##### Data extracts

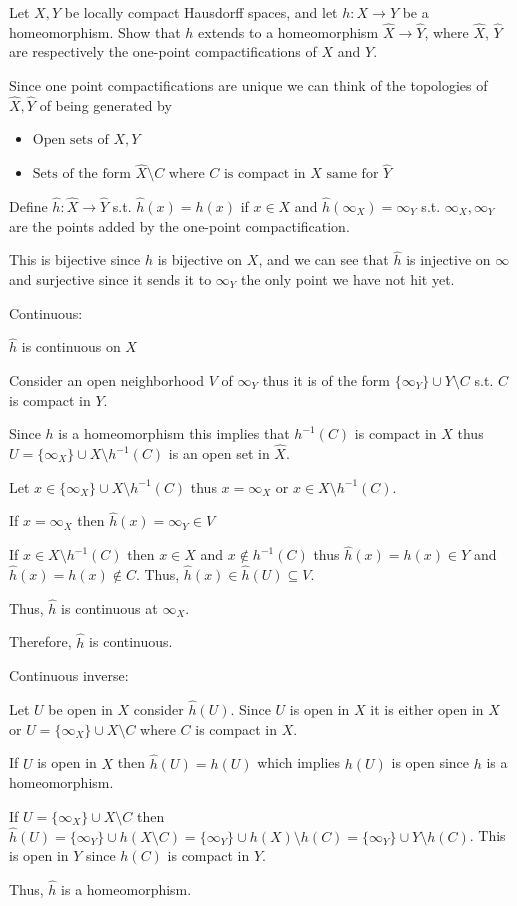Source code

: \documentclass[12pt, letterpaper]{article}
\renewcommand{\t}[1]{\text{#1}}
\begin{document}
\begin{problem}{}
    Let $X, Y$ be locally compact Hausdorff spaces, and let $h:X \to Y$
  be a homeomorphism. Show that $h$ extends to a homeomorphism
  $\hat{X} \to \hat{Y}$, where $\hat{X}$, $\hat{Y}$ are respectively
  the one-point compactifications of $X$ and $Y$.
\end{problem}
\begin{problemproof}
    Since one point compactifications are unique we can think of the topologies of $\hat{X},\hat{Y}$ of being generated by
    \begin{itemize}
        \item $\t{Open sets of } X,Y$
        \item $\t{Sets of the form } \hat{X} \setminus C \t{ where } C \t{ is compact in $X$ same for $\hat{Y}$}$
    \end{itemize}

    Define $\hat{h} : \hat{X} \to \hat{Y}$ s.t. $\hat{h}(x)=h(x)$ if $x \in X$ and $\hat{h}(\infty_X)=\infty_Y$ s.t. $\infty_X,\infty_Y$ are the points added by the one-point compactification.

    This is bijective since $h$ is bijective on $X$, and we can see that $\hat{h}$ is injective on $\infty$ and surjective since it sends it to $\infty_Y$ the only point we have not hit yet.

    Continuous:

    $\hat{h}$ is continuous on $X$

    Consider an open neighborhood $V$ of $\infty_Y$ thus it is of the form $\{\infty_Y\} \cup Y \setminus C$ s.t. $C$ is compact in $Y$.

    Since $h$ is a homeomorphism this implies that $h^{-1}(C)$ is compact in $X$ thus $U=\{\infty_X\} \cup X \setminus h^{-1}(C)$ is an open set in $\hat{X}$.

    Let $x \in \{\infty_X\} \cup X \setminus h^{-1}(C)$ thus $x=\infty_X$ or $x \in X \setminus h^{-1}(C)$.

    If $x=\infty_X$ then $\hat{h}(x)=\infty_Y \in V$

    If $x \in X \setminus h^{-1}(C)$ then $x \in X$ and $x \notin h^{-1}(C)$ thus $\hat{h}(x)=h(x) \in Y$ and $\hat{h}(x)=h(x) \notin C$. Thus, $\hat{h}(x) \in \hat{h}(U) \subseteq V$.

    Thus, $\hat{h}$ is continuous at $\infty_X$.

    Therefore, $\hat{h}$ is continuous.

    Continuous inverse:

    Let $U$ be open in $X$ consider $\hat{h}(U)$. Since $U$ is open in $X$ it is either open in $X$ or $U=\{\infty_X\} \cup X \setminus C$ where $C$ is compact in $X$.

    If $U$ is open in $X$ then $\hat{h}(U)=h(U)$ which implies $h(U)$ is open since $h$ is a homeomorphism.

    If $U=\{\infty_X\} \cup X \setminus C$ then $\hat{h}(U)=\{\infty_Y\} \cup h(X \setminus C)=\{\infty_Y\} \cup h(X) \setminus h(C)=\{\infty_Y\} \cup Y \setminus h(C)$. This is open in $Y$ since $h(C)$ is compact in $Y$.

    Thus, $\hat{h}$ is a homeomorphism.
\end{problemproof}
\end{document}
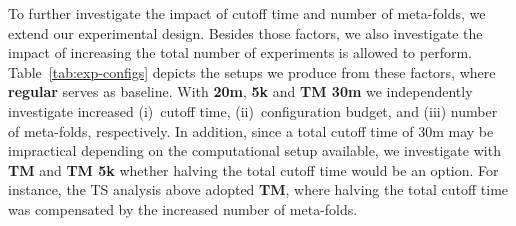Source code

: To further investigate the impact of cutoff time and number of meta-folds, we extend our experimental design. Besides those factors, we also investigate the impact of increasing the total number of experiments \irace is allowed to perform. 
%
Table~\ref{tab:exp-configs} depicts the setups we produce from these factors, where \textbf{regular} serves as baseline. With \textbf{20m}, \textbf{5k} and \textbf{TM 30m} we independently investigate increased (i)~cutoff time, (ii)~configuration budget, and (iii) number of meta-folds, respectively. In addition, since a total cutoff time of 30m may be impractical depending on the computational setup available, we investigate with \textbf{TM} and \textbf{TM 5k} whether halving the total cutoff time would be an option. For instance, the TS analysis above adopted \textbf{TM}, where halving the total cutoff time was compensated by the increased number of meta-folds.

##########

**Your objective**. Word for word, copy out each record; do not include pictures.

**Answer section**.
Source code

: \documentclass[12pt, letterpaper]{article}
\renewcommand{\t}[1]{\text{#1}}
\begin{document}
\begin{problem}{}
    Let $X, Y$ be locally compact Hausdorff spaces, and let $h:X \to Y$
  be a homeomorphism. Show that $h$ extends to a homeomorphism
  $\hat{X} \to \hat{Y}$, where $\hat{X}$, $\hat{Y}$ are respectively
  the one-point compactifications of $X$ and $Y$.
\end{problem}
\begin{problemproof}
    Since one point compactifications are unique we can think of the topologies of $\hat{X},\hat{Y}$ of being generated by
    \begin{itemize}
        \item $\t{Open sets of } X,Y$
        \item $\t{Sets of the form } \hat{X} \setminus C \t{ where } C \t{ is compact in $X$ same for $\hat{Y}$}$
    \end{itemize}

    Define $\hat{h} : \hat{X} \to \hat{Y}$ s.t. $\hat{h}(x)=h(x)$ if $x \in X$ and $\hat{h}(\infty_X)=\infty_Y$ s.t. $\infty_X,\infty_Y$ are the points added by the one-point compactification.

    This is bijective since $h$ is bijective on $X$, and we can see that $\hat{h}$ is injective on $\infty$ and surjective since it sends it to $\infty_Y$ the only point we have not hit yet.

    Continuous:

    $\hat{h}$ is continuous on $X$

    Consider an open neighborhood $V$ of $\infty_Y$ thus it is of the form $\{\infty_Y\} \cup Y \setminus C$ s.t. $C$ is compact in $Y$.

    Since $h$ is a homeomorphism this implies that $h^{-1}(C)$ is compact in $X$ thus $U=\{\infty_X\} \cup X \setminus h^{-1}(C)$ is an open set in $\hat{X}$.

    Let $x \in \{\infty_X\} \cup X \setminus h^{-1}(C)$ thus $x=\infty_X$ or $x \in X \setminus h^{-1}(C)$.

    If $x=\infty_X$ then $\hat{h}(x)=\infty_Y \in V$

    If $x \in X \setminus h^{-1}(C)$ then $x \in X$ and $x \notin h^{-1}(C)$ thus $\hat{h}(x)=h(x) \in Y$ and $\hat{h}(x)=h(x) \notin C$. Thus, $\hat{h}(x) \in \hat{h}(U) \subseteq V$.

    Thus, $\hat{h}$ is continuous at $\infty_X$.

    Therefore, $\hat{h}$ is continuous.

    Continuous inverse:

    Let $U$ be open in $X$ consider $\hat{h}(U)$. Since $U$ is open in $X$ it is either open in $X$ or $U=\{\infty_X\} \cup X \setminus C$ where $C$ is compact in $X$.

    If $U$ is open in $X$ then $\hat{h}(U)=h(U)$ which implies $h(U)$ is open since $h$ is a homeomorphism.

    If $U=\{\infty_X\} \cup X \setminus C$ then $\hat{h}(U)=\{\infty_Y\} \cup h(X \setminus C)=\{\infty_Y\} \cup h(X) \setminus h(C)=\{\infty_Y\} \cup Y \setminus h(C)$. This is open in $Y$ since $h(C)$ is compact in $Y$.

    Thus, $\hat{h}$ is a homeomorphism.
\end{problemproof}
\end{document}
Source code

: To further investigate the impact of cutoff time and number of meta-folds, we extend our experimental design. Besides those factors, we also investigate the impact of increasing the total number of experiments \irace is allowed to perform. 
%
Table~\ref{tab:exp-configs} depicts the setups we produce from these factors, where \textbf{regular} serves as baseline. With \textbf{20m}, \textbf{5k} and \textbf{TM 30m} we independently investigate increased (i)~cutoff time, (ii)~configuration budget, and (iii) number of meta-folds, respectively. In addition, since a total cutoff time of 30m may be impractical depending on the computational setup available, we investigate with \textbf{TM} and \textbf{TM 5k} whether halving the total cutoff time would be an option. For instance, the TS analysis above adopted \textbf{TM}, where halving the total cutoff time was compensated by the increased number of meta-folds.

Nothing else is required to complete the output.